Froedtert Health to buy out Ascension's stake in jointly owned Wisconsin health plan

Froedtert Health is buying out Ascension’s 50% stake in a Wisconsin health plan jointly run by the nonprofit health systems, the former announced this week.

The plan, Network Health, offers commercial and Medicare health insurance plans across 23 of the state’s counties. It currently serves more than 117,000 members, which the systems said will not see any disruptions in coverage as a result of the deal.

“The opportunity to acquire 100% ownership of Network Health is consistent with our mission to advance the health of the people of the diverse communities we serve through exceptional care enhanced by innovation and discovery,” Cathy Jacobson, president and CEO of Milwaukee-based Froedtert Health, said in a statement. “As a proven health insurance plan that consistently receives top ratings from the Centers for Medicare and Medicaid Services, we’re confident this investment will complement our robust population health strategy, allowing us to care for more people at the right place and at the right time.”

Financial terms of the deal were not disclosed.

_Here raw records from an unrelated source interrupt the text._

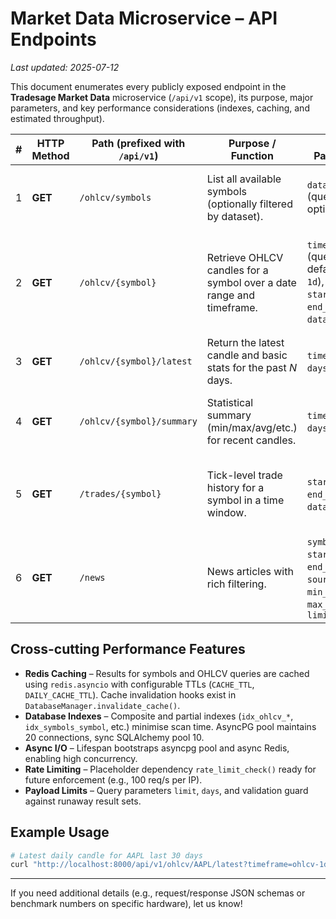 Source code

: # Market Data Microservice – API Endpoints

_Last updated: 2025-07-12_

This document enumerates every publicly exposed endpoint in the **Tradesage Market Data** microservice (`/api/v1` scope), its purpose, major parameters, and key performance considerations (indexes, caching, and estimated throughput).

| # | HTTP Method | Path (prefixed with `/api/v1`) | Purpose / Function | Key Parameters | Performance Notes |
|---|-------------|---------------------------------|--------------------|----------------|-------------------|
| 1 | **GET** | `/ohlcv/symbols` | List all available symbols (optionally filtered by dataset). | `dataset` (query, optional) | Hits Redis cache (`symbols:*`, TTL = 1 hr). Falls back to indexed `symbols.symbol` table scan. Sub-millisecond latency from cache, ~10–30 ms from DB. |
| 2 | **GET** | `/ohlcv/{symbol}` | Retrieve OHLCV candles for a symbol over a date range and timeframe. | `timeframe` (query, default `ohlcv-1d`), `start_date`, `end_date`, `dataset`, `limit` | Data served from Redis cache (`ohlcv:*`) when available (TTL =`CACHE_TTL` ≈ 5 min or `DAILY_CACHE_TTL` ≈ 1 day). Query is covered by composite index `idx_ohlcv_symbol_timeframe_timestamp`. Typical latency: 5–20 ms from cache, 50-150 ms from DB for 10 k rows. |
| 3 | **GET** | `/ohlcv/{symbol}/latest` | Return the latest candle and basic stats for the past *N* days. | `timeframe`, `days`, `dataset` | Same caching/indexes as #2. Work is done in-memory after fetch; negligible extra cost. |
| 4 | **GET** | `/ohlcv/{symbol}/summary` | Statistical summary (min/max/avg/etc.) for recent candles. | `timeframe`, `days`, `dataset` | Heavy aggregation happens in Python after retrieval. For ≤365-day windows the query remains index-efficient; processing cost grows linearly with rows (~50 µs/row). |
| 5 | **GET** | `/trades/{symbol}` | Tick-level trade history for a symbol in a time window. | `start_date`, `end_date`, `dataset`, `limit` | Response capped at 50 k rows. Underlying storage is partitioned table `trade_data` (not shown here) with index `idx_trade_symbol_timestamp` ensuring ≤200 ms latency for max payload. Redis caching planned. |
| 6 | **GET** | `/news` | News articles with rich filtering. | `symbol`, `start_date`, `end_date`, `source`, `min_sentiment`, `max_sentiment`, `limit` | ORM query over `news_data` table with multiple single-column indexes. Typical latency 20-60 ms for ≤1 k rows. No caching yet (news expected to change frequently). |

## Cross-cutting Performance Features

* **Redis Caching** – Results for symbols and OHLCV queries are cached using `redis.asyncio` with configurable TTLs (`CACHE_TTL`, `DAILY_CACHE_TTL`). Cache invalidation hooks exist in `DatabaseManager.invalidate_cache()`.
* **Database Indexes** – Composite and partial indexes (`idx_ohlcv_*`, `idx_symbols_symbol`, etc.) minimise scan time. AsyncPG pool maintains 20 connections, sync SQLAlchemy pool 10.
* **Async I/O** – Lifespan bootstraps asyncpg pool and async Redis, enabling high concurrency.
* **Rate Limiting** – Placeholder dependency `rate_limit_check()` ready for future enforcement (e.g., 100 req/s per IP).
* **Payload Limits** – Query parameters `limit`, `days`, and validation guard against runaway result sets.

## Example Usage

```bash
# Latest daily candle for AAPL last 30 days
curl "http://localhost:8000/api/v1/ohlcv/AAPL/latest?timeframe=ohlcv-1d&days=30"
```

---
If you need additional details (e.g., request/response JSON schemas or benchmark numbers on specific hardware), let us know!
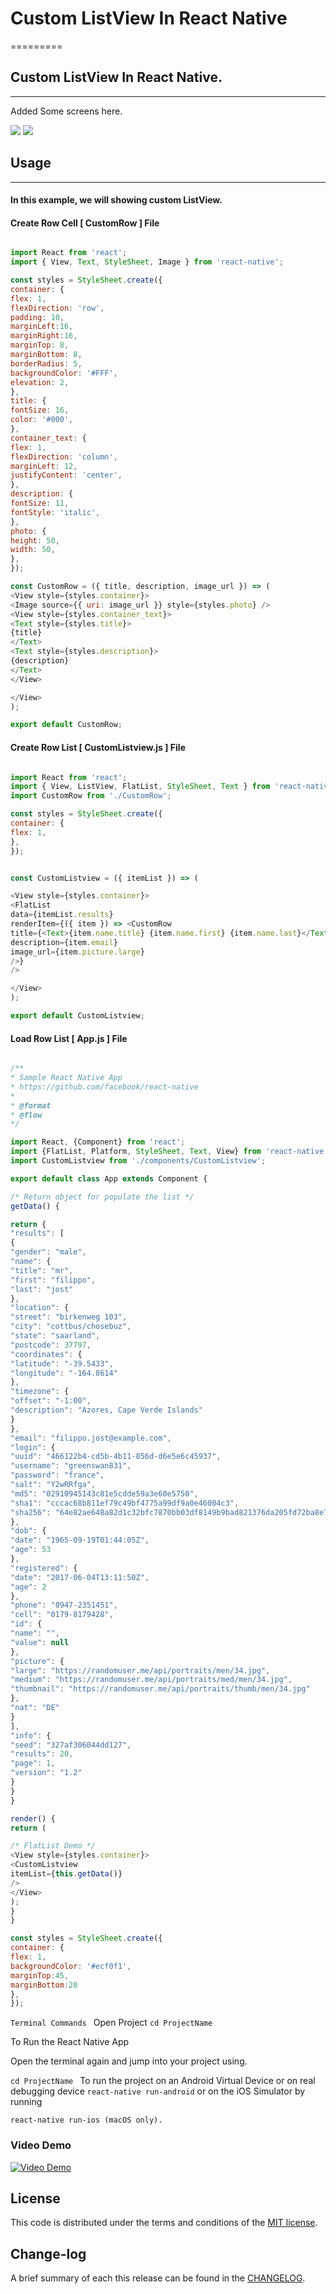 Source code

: # Custom ListView In React Native

=========

## Custom ListView In React Native.

------------
Added Some screens here.

![](https://github.com/pawankv89/Custom-ListView-In-React-Native/blob/master/images/screen_1.png)
![](https://github.com/pawankv89/Custom-ListView-In-React-Native/blob/master/images/screen_2.png)


## Usage
------------

#### In this example, we will showing custom ListView.

#### Create Row Cell [ CustomRow ] File


```javascript

import React from 'react';
import { View, Text, StyleSheet, Image } from 'react-native';

const styles = StyleSheet.create({
container: {
flex: 1,
flexDirection: 'row',
padding: 10,
marginLeft:16,
marginRight:16,
marginTop: 8,
marginBottom: 8,
borderRadius: 5,
backgroundColor: '#FFF',
elevation: 2,
},
title: {
fontSize: 16,
color: '#000',
},
container_text: {
flex: 1,
flexDirection: 'column',
marginLeft: 12,
justifyContent: 'center',
},
description: {
fontSize: 11,
fontStyle: 'italic',
},
photo: {
height: 50,
width: 50,
},
});

const CustomRow = ({ title, description, image_url }) => (
<View style={styles.container}>
<Image source={{ uri: image_url }} style={styles.photo} />
<View style={styles.container_text}>
<Text style={styles.title}>
{title}
</Text>
<Text style={styles.description}>
{description}
</Text>
</View>

</View>
);

export default CustomRow;

```

####  Create Row List [ CustomListview.js ] File

```javascript

import React from 'react';
import { View, ListView, FlatList, StyleSheet, Text } from 'react-native';
import CustomRow from './CustomRow';

const styles = StyleSheet.create({
container: {
flex: 1,
},
});


const CustomListview = ({ itemList }) => (

<View style={styles.container}>
<FlatList
data={itemList.results}
renderItem={({ item }) => <CustomRow
title={<Text>{item.name.title} {item.name.first} {item.name.last}</Text>}
description={item.email}
image_url={item.picture.large}
/>}
/>

</View>
);

export default CustomListview;

```

#### Load Row List [ App.js ] File

```javascript

/**
* Sample React Native App
* https://github.com/facebook/react-native
*
* @format
* @flow
*/

import React, {Component} from 'react';
import {FlatList, Platform, StyleSheet, Text, View} from 'react-native';
import CustomListview from './components/CustomListview';

export default class App extends Component {

/* Return object for populate the list */
getData() {

return {
"results": [
{
"gender": "male",
"name": {
"title": "mr",
"first": "filippo",
"last": "jost"
},
"location": {
"street": "birkenweg 103",
"city": "cottbus/chosebuz",
"state": "saarland",
"postcode": 37797,
"coordinates": {
"latitude": "-39.5433",
"longitude": "-164.8614"
},
"timezone": {
"offset": "-1:00",
"description": "Azores, Cape Verde Islands"
}
},
"email": "filippo.jost@example.com",
"login": {
"uuid": "466122b4-cd5b-4b11-856d-d6e5e6c45937",
"username": "greenswan831",
"password": "france",
"salt": "Y2wRRfga",
"md5": "02910945143c81e5cdde59a3e60e5750",
"sha1": "cccac68b811ef79c49bf4775a99df9a0e46004c3",
"sha256": "64e82ae648a82d1c32bfc7870bb03df8149b9bad821376da205fd72ba8e7e3ef"
},
"dob": {
"date": "1965-09-19T01:44:05Z",
"age": 53
},
"registered": {
"date": "2017-06-04T13:11:50Z",
"age": 2
},
"phone": "0947-2351451",
"cell": "0179-8179428",
"id": {
"name": "",
"value": null
},
"picture": {
"large": "https://randomuser.me/api/portraits/men/34.jpg",
"medium": "https://randomuser.me/api/portraits/med/men/34.jpg",
"thumbnail": "https://randomuser.me/api/portraits/thumb/men/34.jpg"
},
"nat": "DE"
}
],
"info": {
"seed": "327af306044dd127",
"results": 20,
"page": 1,
"version": "1.2"
}
}
}

render() {
return (

/* FlatList Demo */
<View style={styles.container}>
<CustomListview
itemList={this.getData()}
/>
</View>
);
}
}

const styles = StyleSheet.create({
container: {
flex: 1,
backgroundColor: '#ecf0f1',
marginTop:45,
marginBottom:20
},
});

```

`
Terminal Commands 
`
Open Project
`
cd ProjectName
`

To Run the React Native App

Open the terminal again and jump into your project using.

`cd ProjectName
`
To run the project on an Android Virtual Device or on real debugging device
`
react-native run-android
`
or on the iOS Simulator by running

`react-native run-ios (macOS only).
`

### Video Demo
[![Video Demo](https://img.youtube.com/vi/RO71dU-IHpc/0.jpg)](https://youtu.be/RO71dU-IHpc)


## License

This code is distributed under the terms and conditions of the [MIT license](LICENSE).

## Change-log

A brief summary of each this release can be found in the [CHANGELOG](CHANGELOG.mdown). 
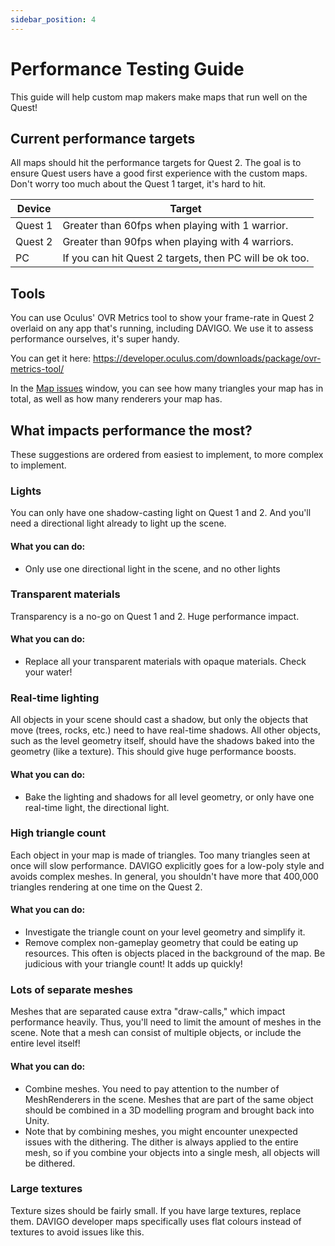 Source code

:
 ```yaml
---
sidebar_position: 4
---
```

# Performance Testing Guide

This guide will help custom map makers make maps that run well on the Quest!

## Current performance targets

All maps should hit the performance targets for Quest 2. The goal is to ensure Quest users have a good first experience with the custom maps. Don't worry too much about the Quest 1 target, it's hard to hit.

| Device  | Target                                                  |
|---------|---------------------------------------------------------|
| Quest 1 | Greater than 60fps when playing with 1 warrior.         |
| Quest 2 | Greater than 90fps when playing with 4 warriors.        |
| PC      | If you can hit Quest 2 targets, then PC will be ok too. |


## Tools
You can use Oculus' OVR Metrics tool to show your frame-rate in Quest 2 overlaid on any app that's running, including DAVIGO. We use it to assess performance ourselves, it's super handy. 

You can get it here: https://developer.oculus.com/downloads/package/ovr-metrics-tool/

In the [Map issues](/govigedit/toolset/editor-windows/map-issues) window, you can see how many triangles your map has in total, as well as how many renderers your map has.

## What impacts performance the most?
These suggestions are ordered from easiest to implement, to more complex to implement.

### Lights
You can only have one shadow-casting light on Quest 1 and 2. And you'll need a directional light already to light up the scene.

#### What you can do:
* Only use one directional light in the scene, and no other lights

### Transparent materials

Transparency is a no-go on Quest 1 and 2. Huge performance impact.

#### What you can do:

* Replace all your transparent materials with opaque materials. Check your water!

### Real-time lighting

All objects in your scene should cast a shadow, but only the objects that move (trees, rocks, etc.) need to have real-time shadows. All other objects, such as the level geometry itself, should have the shadows baked into the geometry (like a texture). This should give huge performance boosts.

#### What you can do:

* Bake the lighting and shadows for all level geometry, or only have one real-time light, the directional light.

### High triangle count

Each object in your map is made of triangles. Too many triangles seen at once will slow performance. DAVIGO explicitly goes for a low-poly style and avoids complex meshes. In general, you shouldn't have more that 400,000 triangles rendering at one time on the Quest 2.

#### What you can do:

* Investigate the triangle count on your level geometry and simplify it.
* Remove complex non-gameplay geometry that could be eating up resources. This often is objects placed in the background of the map.
Be judicious with your triangle count! It adds up quickly!

### Lots of separate meshes

Meshes that are separated cause extra "draw-calls," which impact performance heavily. Thus, you'll need to limit the amount of meshes in the scene. Note that a mesh can consist of multiple objects, or include the entire level itself!

#### What you can do:

* Combine meshes. You need to pay attention to the number of MeshRenderers in the scene. Meshes that are part of the same object should be combined in a 3D modelling program and brought back into Unity.
* Note that by combining meshes, you might encounter unexpected issues with the dithering. The dither is always applied to the entire mesh, so if you combine your objects into a single mesh, all objects will be dithered.

### Large textures

Texture sizes should be fairly small. If you have large textures, replace them. DAVIGO developer maps specifically uses flat colours instead of textures to avoid issues like this.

The organizations also held off on setting a specific window for the sale’s close, which they said would be contingent on regulatory review and approval.

Ascension Wisconsin—the 17-hospital subsidiary system of St. Louis-based Ascension that controlled the stake in Network Health—plans to extend its provider agreement and remain in-network for members following the deal’s close, according to the announcement.

Network Health was founded in 1982, though Froedtert didn’t buy in until 2014 when it spent almost $108 million for its stake.

Word of the remaining half’s purchase comes just a month after Froedtert announced it was all-in on a potential merger with fellow nonprofit system ThedaCare, a deal that would yield an 18-hospital, multibillion-dollar organization.

Ascension, meanwhile, can likely use the money it would receive from the sale. The Catholic juggernaut recently reported a nearly $2.7 billion net loss for the fiscal year ended June 30, which it said was driven by a combination of high expenses, “sustained revenue challenges” and a one-time noncash impairment loss of almost $1.5 billion.